I don't find this as a concern - in all the scraping I've done, the only bottleneck was the intentional throttling/rate limiting, not the speed and resources spent by the headless browser; a small, cheap machine could easily process many, many times more requests than it would be reasonable to crawl.
Sure, but it might be the only way to get the data.
It might be, but _starting_ a scraping project with a headless browser might be excessively expensive if you don't need the additional features.
"only" is a bit of an overstatement. The data is always coming from somewhere, it just depends on how much effort needed to reverse engineer the JavaScript code path to the data
For example, moving from static HTML to a web framework would require your scraper to actually run the JavaScript to generate the DOM in the state that a reader might view it in

Or, as is often the case, the content is already there or fetched via an API in far more easily-consumed JSON format that you can use directly.

That’s my point.

Granted, lots of APIs make it prohibitively difficult to authenticate such that it’s easier to simply scrape. Such is the case with just about every Microsoft product I’ve ever used, most recently the XBox Live API. I genuinely wonder what kind of nonsense goes on in Microsoft design review meetings.

> moving from static HTML to a web framework

Looking at this sentence, I have the impression that it is nowadays taken for granted that "web framework" means "front end web framework". I come from a time in which it was perfectly fine to generate static HTML via a (server-side) web framework.

That's correct, I was referring to front-end web frameworks.
> this is quite a lot more complicated than walking the static HTML

Certainly more resource-intensive.

I've found that the breaking point is for websites that consume their own public APIs. On those, the API is usually very well maintained, documented, and stable.

Those that don't use their own APIs almost always end up with an open API in the state you describe (except maybe the very big players like FB, where the open API is overall good).

That is actually a good criteria for code quality in general. Don’t prepare a Java method which is not used. Because it will _never_ be right. Just implement today’s story, and leave the rest for another day. Same goes for rarely used functions: They are usually very buggy, where as function in the middle of everyone’s workflow are flawless. Hence the work of a good product owner is to streamline everyone as much as possible on a few central functions. But of course, in an enterprise environment, there are a few functions that are required to work (XML export, backup and restore...)
It's the why that holds that interests me.

The best explanation I've come up with is that as a naive developer, it's impossible to know the nuances of any sufficiently complex process or workflow.
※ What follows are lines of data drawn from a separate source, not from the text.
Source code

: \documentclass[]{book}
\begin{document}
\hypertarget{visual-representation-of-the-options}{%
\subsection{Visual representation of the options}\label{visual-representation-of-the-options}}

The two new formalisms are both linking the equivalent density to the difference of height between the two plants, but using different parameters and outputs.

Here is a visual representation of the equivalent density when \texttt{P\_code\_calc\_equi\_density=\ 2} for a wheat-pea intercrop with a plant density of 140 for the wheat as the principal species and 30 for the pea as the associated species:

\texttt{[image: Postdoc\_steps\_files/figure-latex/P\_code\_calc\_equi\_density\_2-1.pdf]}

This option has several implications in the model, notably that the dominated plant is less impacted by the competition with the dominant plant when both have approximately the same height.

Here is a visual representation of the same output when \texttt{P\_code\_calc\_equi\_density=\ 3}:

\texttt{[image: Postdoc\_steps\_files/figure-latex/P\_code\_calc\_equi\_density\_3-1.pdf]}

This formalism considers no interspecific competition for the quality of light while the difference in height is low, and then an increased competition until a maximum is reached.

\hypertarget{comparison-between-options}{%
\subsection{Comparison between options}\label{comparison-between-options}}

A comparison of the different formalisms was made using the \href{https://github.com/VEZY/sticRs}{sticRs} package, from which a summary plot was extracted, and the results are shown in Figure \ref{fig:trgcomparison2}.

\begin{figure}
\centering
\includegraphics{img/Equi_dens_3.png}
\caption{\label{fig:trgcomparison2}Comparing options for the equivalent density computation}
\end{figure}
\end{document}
I think it really depends on the type of product that the business makes money on. If one of the main products is data then I'd wager their API will have significantly more information compared to their website. If they make money via the website then yes, they're less inclined to spend resources on the API.

All of our own websites are built on-top of the same public API that everybody else uses and scraping used to be a nuisance. It was also confusing because they would be able to get more data using the same free account just by using the API instead of scraping. Exactly like the OP mentioned we only show a small number of properties via the website but most scrapers never took the time to actually compare API vs website.

I think this depends entirely on what you are indexing. From my experience with some 100 ish scrapers for news sites a few would break literally every day.

And the only thing we really wanted was article title and date.

My guess is that it depends if the API is seen as customer interface or implementation detail.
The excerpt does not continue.